Task description:
Print every entry again, precisely as written.

**** Records shown ****

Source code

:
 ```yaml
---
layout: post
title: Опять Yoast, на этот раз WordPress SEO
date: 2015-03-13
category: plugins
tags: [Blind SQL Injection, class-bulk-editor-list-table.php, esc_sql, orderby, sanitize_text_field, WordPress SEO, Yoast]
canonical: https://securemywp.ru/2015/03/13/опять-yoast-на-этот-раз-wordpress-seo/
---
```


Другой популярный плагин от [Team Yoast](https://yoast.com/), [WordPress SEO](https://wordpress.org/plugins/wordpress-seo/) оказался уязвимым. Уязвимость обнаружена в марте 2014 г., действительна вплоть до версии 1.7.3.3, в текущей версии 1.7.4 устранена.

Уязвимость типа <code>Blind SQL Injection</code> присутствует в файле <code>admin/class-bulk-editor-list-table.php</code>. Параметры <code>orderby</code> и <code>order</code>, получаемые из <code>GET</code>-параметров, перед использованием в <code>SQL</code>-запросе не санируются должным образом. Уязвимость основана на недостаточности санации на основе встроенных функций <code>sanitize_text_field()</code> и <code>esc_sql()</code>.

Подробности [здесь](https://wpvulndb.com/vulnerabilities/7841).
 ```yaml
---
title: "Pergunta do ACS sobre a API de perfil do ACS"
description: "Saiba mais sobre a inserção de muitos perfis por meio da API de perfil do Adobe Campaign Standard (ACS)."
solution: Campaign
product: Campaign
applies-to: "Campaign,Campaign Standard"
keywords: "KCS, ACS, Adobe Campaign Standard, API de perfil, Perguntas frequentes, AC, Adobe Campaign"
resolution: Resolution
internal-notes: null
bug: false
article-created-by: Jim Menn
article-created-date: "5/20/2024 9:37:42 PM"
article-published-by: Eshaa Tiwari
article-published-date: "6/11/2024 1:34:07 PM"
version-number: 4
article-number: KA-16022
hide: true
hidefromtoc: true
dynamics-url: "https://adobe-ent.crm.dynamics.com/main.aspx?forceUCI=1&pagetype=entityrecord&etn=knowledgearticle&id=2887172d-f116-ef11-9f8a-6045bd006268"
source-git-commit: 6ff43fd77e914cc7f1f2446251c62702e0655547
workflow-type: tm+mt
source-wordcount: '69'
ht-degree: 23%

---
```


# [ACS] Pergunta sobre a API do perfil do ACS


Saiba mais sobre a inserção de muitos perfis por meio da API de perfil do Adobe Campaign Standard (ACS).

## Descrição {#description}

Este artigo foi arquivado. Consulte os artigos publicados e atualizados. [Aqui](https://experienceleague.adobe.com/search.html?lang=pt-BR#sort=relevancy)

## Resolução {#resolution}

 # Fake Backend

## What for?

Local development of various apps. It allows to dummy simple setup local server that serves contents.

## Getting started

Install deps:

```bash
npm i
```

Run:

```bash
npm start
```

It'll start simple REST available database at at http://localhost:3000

****

Task result:
Source code

:
 ```yaml
---
layout: post
title: Опять Yoast, на этот раз WordPress SEO
date: 2015-03-13
category: plugins
tags: [Blind SQL Injection, class-bulk-editor-list-table.php, esc_sql, orderby, sanitize_text_field, WordPress SEO, Yoast]
canonical: https://securemywp.ru/2015/03/13/опять-yoast-на-этот-раз-wordpress-seo/
---
```


Другой популярный плагин от [Team Yoast](https://yoast.com/), [WordPress SEO](https://wordpress.org/plugins/wordpress-seo/) оказался уязвимым. Уязвимость обнаружена в марте 2014 г., действительна вплоть до версии 1.7.3.3, в текущей версии 1.7.4 устранена.

Уязвимость типа <code>Blind SQL Injection</code> присутствует в файле <code>admin/class-bulk-editor-list-table.php</code>. Параметры <code>orderby</code> и <code>order</code>, получаемые из <code>GET</code>-параметров, перед использованием в <code>SQL</code>-запросе не санируются должным образом. Уязвимость основана на недостаточности санации на основе встроенных функций <code>sanitize_text_field()</code> и <code>esc_sql()</code>.

Подробности [здесь](https://wpvulndb.com/vulnerabilities/7841).
 ```yaml
---
title: "Pergunta do ACS sobre a API de perfil do ACS"
description: "Saiba mais sobre a inserção de muitos perfis por meio da API de perfil do Adobe Campaign Standard (ACS)."
solution: Campaign
product: Campaign
applies-to: "Campaign,Campaign Standard"
keywords: "KCS, ACS, Adobe Campaign Standard, API de perfil, Perguntas frequentes, AC, Adobe Campaign"
resolution: Resolution
internal-notes: null
bug: false
article-created-by: Jim Menn
article-created-date: "5/20/2024 9:37:42 PM"
article-published-by: Eshaa Tiwari
article-published-date: "6/11/2024 1:34:07 PM"
version-number: 4
article-number: KA-16022
hide: true
hidefromtoc: true
dynamics-url: "https://adobe-ent.crm.dynamics.com/main.aspx?forceUCI=1&pagetype=entityrecord&etn=knowledgearticle&id=2887172d-f116-ef11-9f8a-6045bd006268"
source-git-commit: 6ff43fd77e914cc7f1f2446251c62702e0655547
workflow-type: tm+mt
source-wordcount: '69'
ht-degree: 23%

---
```


# [ACS] Pergunta sobre a API do perfil do ACS


Saiba mais sobre a inserção de muitos perfis por meio da API de perfil do Adobe Campaign Standard (ACS).

## Descrição {#description}

Este artigo foi arquivado. Consulte os artigos publicados e atualizados. [Aqui](https://experienceleague.adobe.com/search.html?lang=pt-BR#sort=relevancy)

## Resolução {#resolution}

 # Fake Backend

## What for?

Local development of various apps. It allows to dummy simple setup local server that serves contents.

## Getting started

Install deps:

```bash
npm i
```

Run:

```bash
npm start
```

It'll start simple REST available database at at http://localhost:3000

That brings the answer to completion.